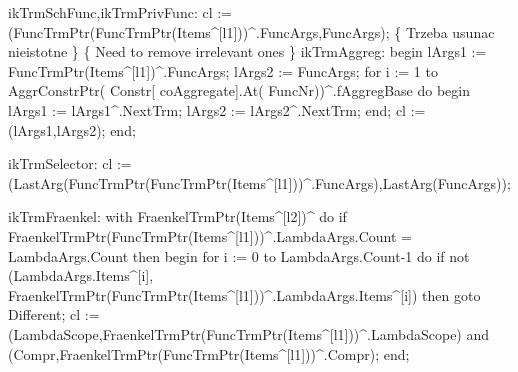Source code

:                   ikTrmSchFunc,ikTrmPrivFunc:
                     cl := (FuncTrmPtr(FuncTrmPtr(Items^[l1]))^.FuncArgs,FuncArgs);
                  \{ Trzeba usunac nieistotne \}
                  \{ Need to remove irrelevant ones \}
                  ikTrmAggreg:
                     begin
                        lArgs1 := FuncTrmPtr(Items^[l1])^.FuncArgs;
                        lArgs2 := FuncArgs;
                        for i := 1 to AggrConstrPtr( Constr[ coAggregate].At( FuncNr))^.fAggregBase do
                        begin
                           lArgs1 := lArgs1^.NextTrm;
                           lArgs2 := lArgs2^.NextTrm;
                        end;
                        cl := (lArgs1,lArgs2);
                     end;

                  ikTrmSelector:
                     cl := (LastArg(FuncTrmPtr(FuncTrmPtr(Items^[l1]))^.FuncArgs),LastArg(FuncArgs));

                  ikTrmFraenkel:
                     with FraenkelTrmPtr(Items^[l2])^ do
                     if FraenkelTrmPtr(FuncTrmPtr(Items^[l1]))^.LambdaArgs.Count = LambdaArgs.Count then
                     begin
                        for i := 0 to LambdaArgs.Count-1 do
                           if not (LambdaArgs.Items^[i],
                                         FraenkelTrmPtr(FuncTrmPtr(Items^[l1]))^.LambdaArgs.Items^[i]) then
                              goto Different;
                        cl :=  (LambdaScope,FraenkelTrmPtr(FuncTrmPtr(Items^[l1]))^.LambdaScope) and
                           (Compr,FraenkelTrmPtr(FuncTrmPtr(Items^[l1]))^.Compr);
                     end;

■ **What this task involves**
Search the data above for the string "NextTrm" and copy each line that has it.

■ **Answer**
                           lArgs1 := lArgs1^.NextTrm;
                           lArgs2 := lArgs2^.NextTrm;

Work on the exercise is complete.